Racetracks campaign for slots as budget solution
Rep Tobin wants permanent casino gambling at racetracks, including our own fairgrounds, to address the dearth of state revenues, and sets this up as the alternative to temporarily raising the sales tax. The industry estimates that this might bring in close to half a billion clams to state coffers in 2012. That of course does nothing about the problem we have right now, and Joanna's story leaves out the actual budget gap of over two billion and rising.

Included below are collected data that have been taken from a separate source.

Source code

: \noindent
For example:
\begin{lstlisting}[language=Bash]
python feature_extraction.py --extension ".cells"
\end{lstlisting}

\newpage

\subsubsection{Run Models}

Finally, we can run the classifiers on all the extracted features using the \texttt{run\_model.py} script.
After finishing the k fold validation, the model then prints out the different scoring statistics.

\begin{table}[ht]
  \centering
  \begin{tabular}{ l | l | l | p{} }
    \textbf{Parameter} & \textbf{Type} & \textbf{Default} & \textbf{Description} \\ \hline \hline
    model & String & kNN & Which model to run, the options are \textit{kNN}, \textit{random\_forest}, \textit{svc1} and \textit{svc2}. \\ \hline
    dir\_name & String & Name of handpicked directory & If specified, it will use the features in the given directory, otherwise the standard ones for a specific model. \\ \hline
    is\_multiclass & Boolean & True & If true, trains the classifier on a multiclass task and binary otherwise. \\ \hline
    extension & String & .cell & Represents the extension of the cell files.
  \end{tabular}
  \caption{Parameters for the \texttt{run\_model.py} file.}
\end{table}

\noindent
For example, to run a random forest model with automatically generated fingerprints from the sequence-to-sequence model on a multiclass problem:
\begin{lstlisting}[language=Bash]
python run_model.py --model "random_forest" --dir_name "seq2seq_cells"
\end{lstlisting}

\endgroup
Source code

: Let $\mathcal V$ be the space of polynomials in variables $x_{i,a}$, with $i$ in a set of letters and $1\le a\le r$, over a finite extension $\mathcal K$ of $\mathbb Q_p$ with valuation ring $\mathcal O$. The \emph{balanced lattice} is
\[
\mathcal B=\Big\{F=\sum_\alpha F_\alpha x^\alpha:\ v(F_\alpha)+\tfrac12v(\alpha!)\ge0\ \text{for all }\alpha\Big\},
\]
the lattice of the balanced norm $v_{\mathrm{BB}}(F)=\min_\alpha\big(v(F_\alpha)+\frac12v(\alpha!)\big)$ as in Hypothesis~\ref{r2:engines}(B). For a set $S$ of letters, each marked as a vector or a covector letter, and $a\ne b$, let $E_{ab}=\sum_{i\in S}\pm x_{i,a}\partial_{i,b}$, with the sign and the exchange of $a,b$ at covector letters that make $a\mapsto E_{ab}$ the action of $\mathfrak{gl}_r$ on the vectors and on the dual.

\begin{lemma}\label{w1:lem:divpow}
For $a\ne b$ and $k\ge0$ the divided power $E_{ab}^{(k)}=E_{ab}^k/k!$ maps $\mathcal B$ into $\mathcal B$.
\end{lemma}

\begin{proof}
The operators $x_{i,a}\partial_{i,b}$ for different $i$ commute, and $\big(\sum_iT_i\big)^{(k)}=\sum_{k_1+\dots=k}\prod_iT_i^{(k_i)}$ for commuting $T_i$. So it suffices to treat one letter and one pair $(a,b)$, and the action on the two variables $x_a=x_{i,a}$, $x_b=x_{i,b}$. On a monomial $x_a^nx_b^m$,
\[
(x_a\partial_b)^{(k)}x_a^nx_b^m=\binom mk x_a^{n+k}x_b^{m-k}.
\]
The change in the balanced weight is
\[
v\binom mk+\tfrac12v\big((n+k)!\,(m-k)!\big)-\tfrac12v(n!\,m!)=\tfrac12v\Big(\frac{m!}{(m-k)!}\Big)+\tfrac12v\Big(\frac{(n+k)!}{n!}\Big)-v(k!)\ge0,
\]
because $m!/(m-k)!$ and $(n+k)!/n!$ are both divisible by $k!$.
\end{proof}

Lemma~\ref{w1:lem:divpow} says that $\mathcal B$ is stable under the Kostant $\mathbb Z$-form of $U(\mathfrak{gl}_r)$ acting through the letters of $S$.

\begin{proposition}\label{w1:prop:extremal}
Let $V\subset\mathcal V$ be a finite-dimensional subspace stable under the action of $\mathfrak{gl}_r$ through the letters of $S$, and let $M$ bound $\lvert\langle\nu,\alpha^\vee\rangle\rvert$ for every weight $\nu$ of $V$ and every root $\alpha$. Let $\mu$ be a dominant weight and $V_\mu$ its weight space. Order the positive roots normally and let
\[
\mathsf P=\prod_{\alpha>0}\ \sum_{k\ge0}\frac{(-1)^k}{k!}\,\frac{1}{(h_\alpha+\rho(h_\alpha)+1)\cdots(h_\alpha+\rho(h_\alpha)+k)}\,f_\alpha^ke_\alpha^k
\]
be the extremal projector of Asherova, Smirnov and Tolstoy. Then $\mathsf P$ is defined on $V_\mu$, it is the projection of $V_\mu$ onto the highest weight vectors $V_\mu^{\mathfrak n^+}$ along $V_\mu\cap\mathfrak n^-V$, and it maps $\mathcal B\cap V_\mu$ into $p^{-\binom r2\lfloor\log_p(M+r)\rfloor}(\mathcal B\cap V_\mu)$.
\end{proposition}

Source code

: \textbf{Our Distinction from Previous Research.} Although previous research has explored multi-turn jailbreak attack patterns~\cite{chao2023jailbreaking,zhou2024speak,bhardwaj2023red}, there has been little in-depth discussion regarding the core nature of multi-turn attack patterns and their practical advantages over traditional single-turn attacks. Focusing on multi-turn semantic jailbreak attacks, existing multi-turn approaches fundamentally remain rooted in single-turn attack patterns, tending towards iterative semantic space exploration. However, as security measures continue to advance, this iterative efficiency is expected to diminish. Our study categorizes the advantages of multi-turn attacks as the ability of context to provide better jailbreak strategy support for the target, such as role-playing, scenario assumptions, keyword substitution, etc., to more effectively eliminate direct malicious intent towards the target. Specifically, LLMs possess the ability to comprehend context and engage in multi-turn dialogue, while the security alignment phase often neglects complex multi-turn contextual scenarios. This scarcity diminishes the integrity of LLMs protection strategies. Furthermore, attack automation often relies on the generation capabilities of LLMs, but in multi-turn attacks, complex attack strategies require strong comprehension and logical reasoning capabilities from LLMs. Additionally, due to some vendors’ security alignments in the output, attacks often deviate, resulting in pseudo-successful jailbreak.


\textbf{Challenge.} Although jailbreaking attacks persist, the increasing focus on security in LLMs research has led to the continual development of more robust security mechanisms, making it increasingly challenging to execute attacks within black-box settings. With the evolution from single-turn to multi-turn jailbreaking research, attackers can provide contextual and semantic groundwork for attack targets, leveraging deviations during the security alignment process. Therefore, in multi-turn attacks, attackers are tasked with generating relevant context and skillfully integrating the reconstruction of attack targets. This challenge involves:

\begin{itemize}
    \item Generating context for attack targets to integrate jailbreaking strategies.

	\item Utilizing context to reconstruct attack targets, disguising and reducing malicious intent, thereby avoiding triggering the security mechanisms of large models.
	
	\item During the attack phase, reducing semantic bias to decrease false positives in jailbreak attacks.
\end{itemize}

Expanded gambling looks like free money to Mr Tobin, and to a large extent I suppose it is, since local rather than state authorities will be left to pick up the tab for the resulting societal problems. But more to the point, it would allow the Legislature to look like it's doing something about revenues without taking on the structural problems that got us here in the first place. Neither gambling nor a temporary sales tax will fix the deficit, that's a false dichotomy. The gorilla in the room is residential property taxes, among the lowest in the nation, designed to promote unsustainable growth in housing.
Like any other homeowner I'm not wild about paying more in property taxes. But I'm also unhappy about what's happening to the state and my community as a result of our collective unwillingness to provide the funds necessary to maintain quality of life. More gambling and its social impacts reduce quality of life for all of us, and sends truckloads of cash out of state to shady interests. We should make a better choice.